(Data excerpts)

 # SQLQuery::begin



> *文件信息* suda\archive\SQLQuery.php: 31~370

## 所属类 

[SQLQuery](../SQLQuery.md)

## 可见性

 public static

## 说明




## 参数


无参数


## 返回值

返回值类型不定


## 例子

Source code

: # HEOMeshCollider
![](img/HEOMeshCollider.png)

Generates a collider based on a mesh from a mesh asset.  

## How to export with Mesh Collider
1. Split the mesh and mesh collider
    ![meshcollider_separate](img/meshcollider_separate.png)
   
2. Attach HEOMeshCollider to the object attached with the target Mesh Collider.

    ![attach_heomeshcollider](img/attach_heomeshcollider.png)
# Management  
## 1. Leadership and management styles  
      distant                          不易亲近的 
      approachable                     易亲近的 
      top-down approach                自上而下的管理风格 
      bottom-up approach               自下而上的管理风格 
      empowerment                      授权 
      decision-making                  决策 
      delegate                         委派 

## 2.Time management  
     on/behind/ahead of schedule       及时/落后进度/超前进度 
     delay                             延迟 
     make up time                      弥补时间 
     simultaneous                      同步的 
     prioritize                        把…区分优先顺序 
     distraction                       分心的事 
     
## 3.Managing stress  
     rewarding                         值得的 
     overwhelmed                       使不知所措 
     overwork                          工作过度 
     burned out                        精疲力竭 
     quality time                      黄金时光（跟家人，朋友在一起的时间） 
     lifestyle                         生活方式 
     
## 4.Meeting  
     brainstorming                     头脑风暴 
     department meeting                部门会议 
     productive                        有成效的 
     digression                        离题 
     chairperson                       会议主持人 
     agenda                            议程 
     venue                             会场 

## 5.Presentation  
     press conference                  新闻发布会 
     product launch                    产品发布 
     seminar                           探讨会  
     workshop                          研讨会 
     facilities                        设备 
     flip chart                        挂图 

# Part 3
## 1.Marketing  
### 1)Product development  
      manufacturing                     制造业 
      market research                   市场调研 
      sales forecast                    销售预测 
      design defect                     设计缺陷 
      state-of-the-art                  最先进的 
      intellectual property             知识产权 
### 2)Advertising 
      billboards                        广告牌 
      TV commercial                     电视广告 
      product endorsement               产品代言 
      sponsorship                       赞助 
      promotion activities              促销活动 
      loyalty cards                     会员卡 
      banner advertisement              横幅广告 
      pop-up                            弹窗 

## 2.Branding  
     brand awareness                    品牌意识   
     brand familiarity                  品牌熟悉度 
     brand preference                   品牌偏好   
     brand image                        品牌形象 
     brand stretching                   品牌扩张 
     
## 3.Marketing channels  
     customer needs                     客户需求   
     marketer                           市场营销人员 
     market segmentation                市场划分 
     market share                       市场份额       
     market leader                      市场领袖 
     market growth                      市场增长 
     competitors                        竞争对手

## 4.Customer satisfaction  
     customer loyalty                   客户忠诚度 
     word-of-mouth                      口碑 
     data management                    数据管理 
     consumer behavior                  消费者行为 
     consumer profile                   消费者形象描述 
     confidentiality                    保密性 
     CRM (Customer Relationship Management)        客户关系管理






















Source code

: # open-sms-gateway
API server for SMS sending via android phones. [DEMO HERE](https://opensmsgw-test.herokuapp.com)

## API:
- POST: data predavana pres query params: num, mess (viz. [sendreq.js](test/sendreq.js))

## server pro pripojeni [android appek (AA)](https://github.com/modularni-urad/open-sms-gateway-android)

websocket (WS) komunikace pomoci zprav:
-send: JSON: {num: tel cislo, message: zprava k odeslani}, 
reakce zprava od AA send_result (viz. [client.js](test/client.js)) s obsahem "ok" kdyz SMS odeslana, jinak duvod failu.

> **PROBLEM**
Write out all the records again, exactly as they appear.

> **EXPECTED OUTPUT**
 # SQLQuery::begin



> *文件信息* suda\archive\SQLQuery.php: 31~370

## 所属类 

[SQLQuery](../SQLQuery.md)

## 可见性

 public static

## 说明




## 参数


无参数


## 返回值

返回值类型不定


## 例子

Source code

: # HEOMeshCollider
![](img/HEOMeshCollider.png)

Generates a collider based on a mesh from a mesh asset.  

## How to export with Mesh Collider
1. Split the mesh and mesh collider
    ![meshcollider_separate](img/meshcollider_separate.png)
   
2. Attach HEOMeshCollider to the object attached with the target Mesh Collider.

    ![attach_heomeshcollider](img/attach_heomeshcollider.png)
# Management  
## 1. Leadership and management styles  
      distant                          不易亲近的 
      approachable                     易亲近的 
      top-down approach                自上而下的管理风格 
      bottom-up approach               自下而上的管理风格 
      empowerment                      授权 
      decision-making                  决策 
      delegate                         委派 

## 2.Time management  
     on/behind/ahead of schedule       及时/落后进度/超前进度 
     delay                             延迟 
     make up time                      弥补时间 
     simultaneous                      同步的 
     prioritize                        把…区分优先顺序 
     distraction                       分心的事 
     
## 3.Managing stress  
     rewarding                         值得的 
     overwhelmed                       使不知所措 
     overwork                          工作过度 
     burned out                        精疲力竭 
     quality time                      黄金时光（跟家人，朋友在一起的时间） 
     lifestyle                         生活方式 
     
## 4.Meeting  
     brainstorming                     头脑风暴 
     department meeting                部门会议 
     productive                        有成效的 
     digression                        离题 
     chairperson                       会议主持人 
     agenda                            议程 
     venue                             会场 

## 5.Presentation  
     press conference                  新闻发布会 
     product launch                    产品发布 
     seminar                           探讨会  
     workshop                          研讨会 
     facilities                        设备 
     flip chart                        挂图 

# Part 3
## 1.Marketing  
### 1)Product development  
      manufacturing                     制造业 
      market research                   市场调研 
      sales forecast                    销售预测 
      design defect                     设计缺陷 
      state-of-the-art                  最先进的 
      intellectual property             知识产权 
### 2)Advertising 
      billboards                        广告牌 
      TV commercial                     电视广告 
      product endorsement               产品代言 
      sponsorship                       赞助 
      promotion activities              促销活动 
      loyalty cards                     会员卡 
      banner advertisement              横幅广告 
      pop-up                            弹窗 

## 2.Branding  
     brand awareness                    品牌意识   
     brand familiarity                  品牌熟悉度 
     brand preference                   品牌偏好   
     brand image                        品牌形象 
     brand stretching                   品牌扩张 
     
## 3.Marketing channels  
     customer needs                     客户需求   
     marketer                           市场营销人员 
     market segmentation                市场划分 
     market share                       市场份额       
     market leader                      市场领袖 
     market growth                      市场增长 
     competitors                        竞争对手

## 4.Customer satisfaction  
     customer loyalty                   客户忠诚度 
     word-of-mouth                      口碑 
     data management                    数据管理 
     consumer behavior                  消费者行为 
     consumer profile                   消费者形象描述 
     confidentiality                    保密性 
     CRM (Customer Relationship Management)        客户关系管理






















Source code

: # open-sms-gateway
API server for SMS sending via android phones. [DEMO HERE](https://opensmsgw-test.herokuapp.com)

## API:
- POST: data predavana pres query params: num, mess (viz. [sendreq.js](test/sendreq.js))

## server pro pripojeni [android appek (AA)](https://github.com/modularni-urad/open-sms-gateway-android)

websocket (WS) komunikace pomoci zprav:
-send: JSON: {num: tel cislo, message: zprava k odeslani}, 
reakce zprava od AA send_result (viz. [client.js](test/client.js)) s obsahem "ok" kdyz SMS odeslana, jinak duvod failu.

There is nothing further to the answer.